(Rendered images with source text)

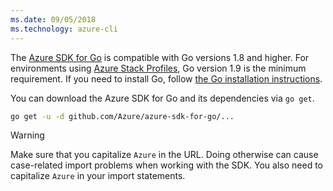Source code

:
 ```yaml
---
ms.date: 09/05/2018 
ms.technology: azure-cli
---
```

The [Azure SDK for Go](https://github.com/Azure/azure-sdk-for-go) is compatible with Go versions 1.8 and higher. For environments using
[Azure Stack Profiles](/azure/azure-stack/user/azure-stack-version-profiles-go), Go version 1.9 is the minimum requirement.
If you need to install Go, follow [the Go installation instructions](https://go.dev/doc/install).

You can download the Azure SDK for Go and its dependencies via `go get`.

```bash
go get -u -d github.com/Azure/azure-sdk-for-go/...
```

> [!WARNING]
> Make sure that you capitalize `Azure` in the URL. Doing otherwise can cause case-related import problems
> when working with the SDK. You also need to capitalize `Azure` in your import statements.
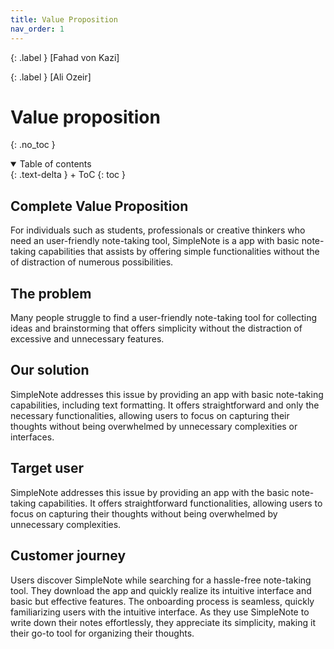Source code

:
 ```yaml
---
title: Value Proposition
nav_order: 1
---
```


{: .label }
[Fahad von Kazi]

{: .label }
[Ali Ozeir]

# Value proposition
{: .no_toc }

<details open markdown="block">
{: .text-delta }
<summary>Table of contents</summary>
+ ToC
{: toc }
</details>

## Complete Value Proposition
For individuals such as students, professionals or creative thinkers who need an user-friendly note-taking tool, SimpleNote is a app with basic note-taking capabilities that assists by offering simple functionalities without the of distraction of numerous possibilities.

## The problem
Many people struggle to find a user-friendly note-taking tool for collecting ideas and brainstorming that offers simplicity without the distraction of excessive and unnecessary features.

## Our solution
SimpleNote addresses this issue by providing an app with basic note-taking capabilities, including text formatting. It offers straightforward and only the necessary functionalities, allowing users to focus on capturing their thoughts without being overwhelmed by unnecessary complexities or interfaces.

## Target user
SimpleNote addresses this issue by providing an app with the basic note-taking capabilities. It offers straightforward functionalities, allowing users to focus on capturing their thoughts without being overwhelmed by unnecessary complexities.

## Customer journey
Users discover SimpleNote while searching for a hassle-free note-taking tool. They download the app and quickly realize its intuitive interface and basic but effective features. The onboarding process is seamless, quickly familiarizing users with the intuitive interface. As they use SimpleNote to write down their notes effortlessly, they appreciate its simplicity, making it their go-to tool for organizing their thoughts.
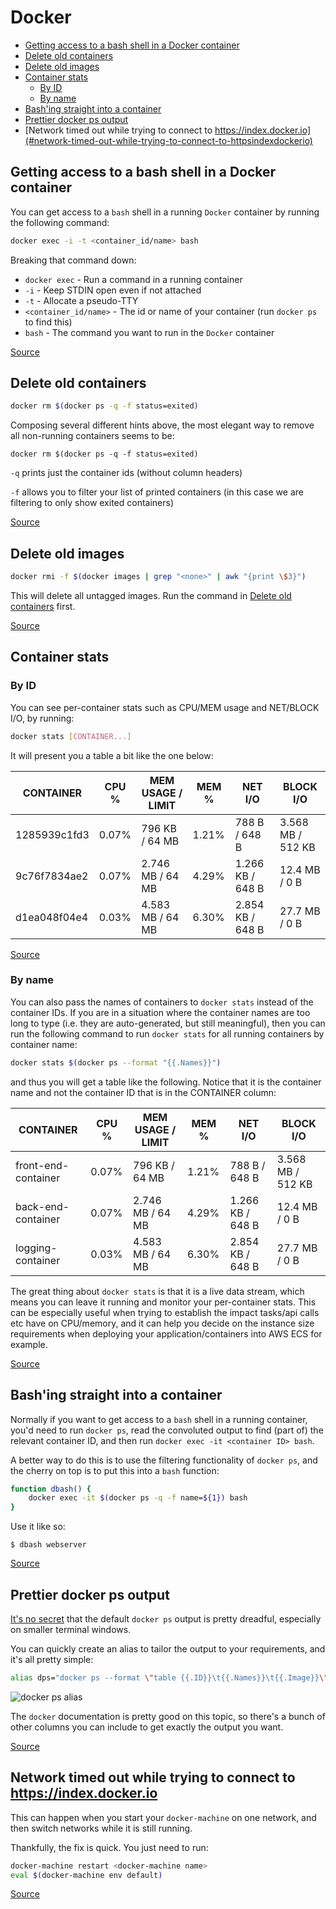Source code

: # Docker

<!-- MarkdownTOC -->

- [Getting access to a bash shell in a Docker container](#getting-access-to-a-bash-shell-in-a-docker-container)
- [Delete old containers](#delete-old-containers)
- [Delete old images](#delete-old-images)
- [Container stats](#container-stats)
    - [By ID](#by-id)
    - [By name](#by-name)
- [Bash'ing straight into a container](#bashing-straight-into-a-container)
- [Prettier docker ps output](#prettier-docker-ps-output)
- [Network timed out while trying to connect to https://index.docker.io](#network-timed-out-while-trying-to-connect-to-httpsindexdockerio)

<!-- /MarkdownTOC -->

## Getting access to a bash shell in a Docker container

You can get access to a `bash` shell in a running `Docker` container by running the following command:

```bash
docker exec -i -t <container_id/name> bash
```

Breaking that command down:

* `docker exec` - Run a command in a running container
* `-i` - Keep STDIN open even if not attached
* `-t` - Allocate a pseudo-TTY
* `<container_id/name>` - The id or name of your container (run `docker ps` to find this)
* `bash` - The command you want to run in the `Docker` container

[Source](http://askubuntu.com/a/543057)

## Delete old containers

```bash
docker rm $(docker ps -q -f status=exited)
```

Composing several different hints above, the most elegant way to remove all non-running containers seems to be:

`docker rm $(docker ps -q -f status=exited)`

`-q` prints just the container ids (without column headers)

`-f` allows you to filter your list of printed containers (in this case we are filtering to only show exited containers)

[Source](http://stackoverflow.com/a/29474367/1238596)

## Delete old images

```bash
docker rmi -f $(docker images | grep "<none>" | awk "{print \$3}")
```

This will delete all untagged images. Run the command in [Delete old containers](#delete-old-containers) first.

[Source](https://forums.docker.com/t/command-to-remove-all-unused-images/20/5)

## Container stats

### By ID

You can see per-container stats such as CPU/MEM usage and NET/BLOCK I/O, by running:

```bash
docker stats [CONTAINER...]
```

It will present you a table a bit like the one below:

| CONTAINER | CPU % | MEM USAGE / LIMIT | MEM % | NET I/O | BLOCK I/O |
| --------- | ----- | ----------------- | ----- | ------- | --------- |
1285939c1fd3 | 0.07% | 796 KB / 64 MB | 1.21% | 788 B / 648 B | 3.568 MB / 512 KB
9c76f7834ae2 | 0.07% | 2.746 MB / 64 MB | 4.29% | 1.266 KB / 648 B | 12.4 MB / 0 B
d1ea048f04e4 | 0.03% | 4.583 MB / 64 MB | 6.30% |2.854 KB / 648 B | 27.7 MB / 0 B

[Source](https://docs.docker.com/engine/reference/commandline/stats/)

### By name

You can also pass the names of containers to `docker stats` instead of the container IDs. If you are in a situation where the container names are too long to type (i.e. they are auto-generated, but still meaningful), then you can run the following command to run `docker stats` for all running containers by container name:

```bash
docker stats $(docker ps --format "{{.Names}}")
```

and thus you will get a table like the following. Notice that it is the container name and not the container ID that is in the CONTAINER column:

| CONTAINER | CPU % | MEM USAGE / LIMIT | MEM % | NET I/O | BLOCK I/O |
| --------- | ----- | ----------------- | ----- | ------- | --------- |
front-end-container | 0.07% | 796 KB / 64 MB | 1.21% | 788 B / 648 B | 3.568 MB / 512 KB
back-end-container | 0.07% | 2.746 MB / 64 MB | 4.29% | 1.266 KB / 648 B | 12.4 MB / 0 B
logging-container | 0.03% | 4.583 MB / 64 MB | 6.30% |2.854 KB / 648 B | 27.7 MB / 0 B

The great thing about `docker stats` is that it is a live data stream, which means you can leave it running and monitor your per-container stats. This can be especially useful when trying to establish the impact tasks/api calls etc have on CPU/memory, and it can help you decide on the instance size requirements when deploying your application/containers into AWS ECS for example.

[Source](https://docs.docker.com/engine/reference/commandline/ps/#formatting)

## Bash'ing straight into a container

Normally if you want to get access to a `bash` shell in a running container, you'd need to run `docker ps`, read the convoluted output to find (part of) the relevant container ID, and then run `docker exec -it <container ID> bash`.

A better way to do this is to use the filtering functionality of `docker ps`, and the cherry on top is to put this into a `bash` function:

```bash
function dbash() {
    docker exec -it $(docker ps -q -f name=${1}) bash
}
```

Use it like so:

```
$ dbash webserver
```

[Source](https://docs.docker.com/engine/reference/commandline/ps/#/filtering)

## Prettier docker ps output

[It's no secret](https://github.com/docker/docker/issues/7477) that the default `docker ps` output is pretty dreadful, especially on smaller terminal windows.

You can quickly create an alias to tailor the output to your requirements, and it's all pretty simple:

```bash
alias dps="docker ps --format \"table {{.ID}}\t{{.Names}}\t{{.Image}}\""
```

![docker ps alias](https://cloud.githubusercontent.com/assets/6367914/18452085/8263f564-7931-11e6-8b91-0cb52733da8b.png)

The `docker` documentation is pretty good on this topic, so there's a bunch of other columns you can include to get exactly the output you want.

[Source](https://docs.docker.com/engine/reference/commandline/ps/#/formatting)

## Network timed out while trying to connect to https://index.docker.io

This can happen when you start your `docker-machine` on one network, and then switch networks while it is still running.

Thankfully, the fix is quick. You just need to run:

```bash
docker-machine restart <docker-machine name>
eval $(docker-machine env default)
```

[Source](http://stackoverflow.com/a/32023104/1238596)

**AIM OF THE TASK**
A faithful copy of the data above is wanted, with every image left out.

**SOLUTION TO THIS EXERCISE**
Source code

:
 ```yaml
---
ms.date: 09/05/2018 
ms.technology: azure-cli
---
```

The [Azure SDK for Go](https://github.com/Azure/azure-sdk-for-go) is compatible with Go versions 1.8 and higher. For environments using
[Azure Stack Profiles](/azure/azure-stack/user/azure-stack-version-profiles-go), Go version 1.9 is the minimum requirement.
If you need to install Go, follow [the Go installation instructions](https://go.dev/doc/install).

You can download the Azure SDK for Go and its dependencies via `go get`.

```bash
go get -u -d github.com/Azure/azure-sdk-for-go/...
```

> [!WARNING]
> Make sure that you capitalize `Azure` in the URL. Doing otherwise can cause case-related import problems
> when working with the SDK. You also need to capitalize `Azure` in your import statements.
Source code

:
 ```yaml
---
title: Value Proposition
nav_order: 1
---
```


{: .label }
[Fahad von Kazi]

{: .label }
[Ali Ozeir]

# Value proposition
{: .no_toc }

<details open markdown="block">
{: .text-delta }
<summary>Table of contents</summary>
+ ToC
{: toc }
</details>

## Complete Value Proposition
For individuals such as students, professionals or creative thinkers who need an user-friendly note-taking tool, SimpleNote is a app with basic note-taking capabilities that assists by offering simple functionalities without the of distraction of numerous possibilities.

## The problem
Many people struggle to find a user-friendly note-taking tool for collecting ideas and brainstorming that offers simplicity without the distraction of excessive and unnecessary features.

## Our solution
SimpleNote addresses this issue by providing an app with basic note-taking capabilities, including text formatting. It offers straightforward and only the necessary functionalities, allowing users to focus on capturing their thoughts without being overwhelmed by unnecessary complexities or interfaces.

## Target user
SimpleNote addresses this issue by providing an app with the basic note-taking capabilities. It offers straightforward functionalities, allowing users to focus on capturing their thoughts without being overwhelmed by unnecessary complexities.

## Customer journey
Users discover SimpleNote while searching for a hassle-free note-taking tool. They download the app and quickly realize its intuitive interface and basic but effective features. The onboarding process is seamless, quickly familiarizing users with the intuitive interface. As they use SimpleNote to write down their notes effortlessly, they appreciate its simplicity, making it their go-to tool for organizing their thoughts.
Source code

: # Docker

<!-- MarkdownTOC -->

- [Getting access to a bash shell in a Docker container](#getting-access-to-a-bash-shell-in-a-docker-container)
- [Delete old containers](#delete-old-containers)
- [Delete old images](#delete-old-images)
- [Container stats](#container-stats)
    - [By ID](#by-id)
    - [By name](#by-name)
- [Bash'ing straight into a container](#bashing-straight-into-a-container)
- [Prettier docker ps output](#prettier-docker-ps-output)
- [Network timed out while trying to connect to https://index.docker.io](#network-timed-out-while-trying-to-connect-to-httpsindexdockerio)

<!-- /MarkdownTOC -->

## Getting access to a bash shell in a Docker container

You can get access to a `bash` shell in a running `Docker` container by running the following command:

```bash
docker exec -i -t <container_id/name> bash
```

Breaking that command down:

* `docker exec` - Run a command in a running container
* `-i` - Keep STDIN open even if not attached
* `-t` - Allocate a pseudo-TTY
* `<container_id/name>` - The id or name of your container (run `docker ps` to find this)
* `bash` - The command you want to run in the `Docker` container

[Source](http://askubuntu.com/a/543057)

## Delete old containers

```bash
docker rm $(docker ps -q -f status=exited)
```

Composing several different hints above, the most elegant way to remove all non-running containers seems to be:

`docker rm $(docker ps -q -f status=exited)`

`-q` prints just the container ids (without column headers)

`-f` allows you to filter your list of printed containers (in this case we are filtering to only show exited containers)

[Source](http://stackoverflow.com/a/29474367/1238596)

## Delete old images

```bash
docker rmi -f $(docker images | grep "<none>" | awk "{print \$3}")
```

This will delete all untagged images. Run the command in [Delete old containers](#delete-old-containers) first.

[Source](https://forums.docker.com/t/command-to-remove-all-unused-images/20/5)

## Container stats

### By ID

You can see per-container stats such as CPU/MEM usage and NET/BLOCK I/O, by running:

```bash
docker stats [CONTAINER...]
```

It will present you a table a bit like the one below:

| CONTAINER | CPU % | MEM USAGE / LIMIT | MEM % | NET I/O | BLOCK I/O |
| --------- | ----- | ----------------- | ----- | ------- | --------- |
1285939c1fd3 | 0.07% | 796 KB / 64 MB | 1.21% | 788 B / 648 B | 3.568 MB / 512 KB
9c76f7834ae2 | 0.07% | 2.746 MB / 64 MB | 4.29% | 1.266 KB / 648 B | 12.4 MB / 0 B
d1ea048f04e4 | 0.03% | 4.583 MB / 64 MB | 6.30% |2.854 KB / 648 B | 27.7 MB / 0 B

[Source](https://docs.docker.com/engine/reference/commandline/stats/)

### By name

You can also pass the names of containers to `docker stats` instead of the container IDs. If you are in a situation where the container names are too long to type (i.e. they are auto-generated, but still meaningful), then you can run the following command to run `docker stats` for all running containers by container name:

```bash
docker stats $(docker ps --format "{{.Names}}")
```

and thus you will get a table like the following. Notice that it is the container name and not the container ID that is in the CONTAINER column:

| CONTAINER | CPU % | MEM USAGE / LIMIT | MEM % | NET I/O | BLOCK I/O |
| --------- | ----- | ----------------- | ----- | ------- | --------- |
front-end-container | 0.07% | 796 KB / 64 MB | 1.21% | 788 B / 648 B | 3.568 MB / 512 KB
back-end-container | 0.07% | 2.746 MB / 64 MB | 4.29% | 1.266 KB / 648 B | 12.4 MB / 0 B
logging-container | 0.03% | 4.583 MB / 64 MB | 6.30% |2.854 KB / 648 B | 27.7 MB / 0 B

The great thing about `docker stats` is that it is a live data stream, which means you can leave it running and monitor your per-container stats. This can be especially useful when trying to establish the impact tasks/api calls etc have on CPU/memory, and it can help you decide on the instance size requirements when deploying your application/containers into AWS ECS for example.

[Source](https://docs.docker.com/engine/reference/commandline/ps/#formatting)

## Bash'ing straight into a container

Normally if you want to get access to a `bash` shell in a running container, you'd need to run `docker ps`, read the convoluted output to find (part of) the relevant container ID, and then run `docker exec -it <container ID> bash`.

A better way to do this is to use the filtering functionality of `docker ps`, and the cherry on top is to put this into a `bash` function:

```bash
function dbash() {
    docker exec -it $(docker ps -q -f name=${1}) bash
}
```

Use it like so:

```
$ dbash webserver
```

[Source](https://docs.docker.com/engine/reference/commandline/ps/#/filtering)

## Prettier docker ps output

[It's no secret](https://github.com/docker/docker/issues/7477) that the default `docker ps` output is pretty dreadful, especially on smaller terminal windows.

You can quickly create an alias to tailor the output to your requirements, and it's all pretty simple:

```bash
alias dps="docker ps --format \"table {{.ID}}\t{{.Names}}\t{{.Image}}\""
```

![docker ps alias](https://cloud.githubusercontent.com/assets/6367914/18452085/8263f564-7931-11e6-8b91-0cb52733da8b.png)

The `docker` documentation is pretty good on this topic, so there's a bunch of other columns you can include to get exactly the output you want.

[Source](https://docs.docker.com/engine/reference/commandline/ps/#/formatting)

## Network timed out while trying to connect to https://index.docker.io

This can happen when you start your `docker-machine` on one network, and then switch networks while it is still running.

Thankfully, the fix is quick. You just need to run:

```bash
docker-machine restart <docker-machine name>
eval $(docker-machine env default)
```

[Source](http://stackoverflow.com/a/32023104/1238596)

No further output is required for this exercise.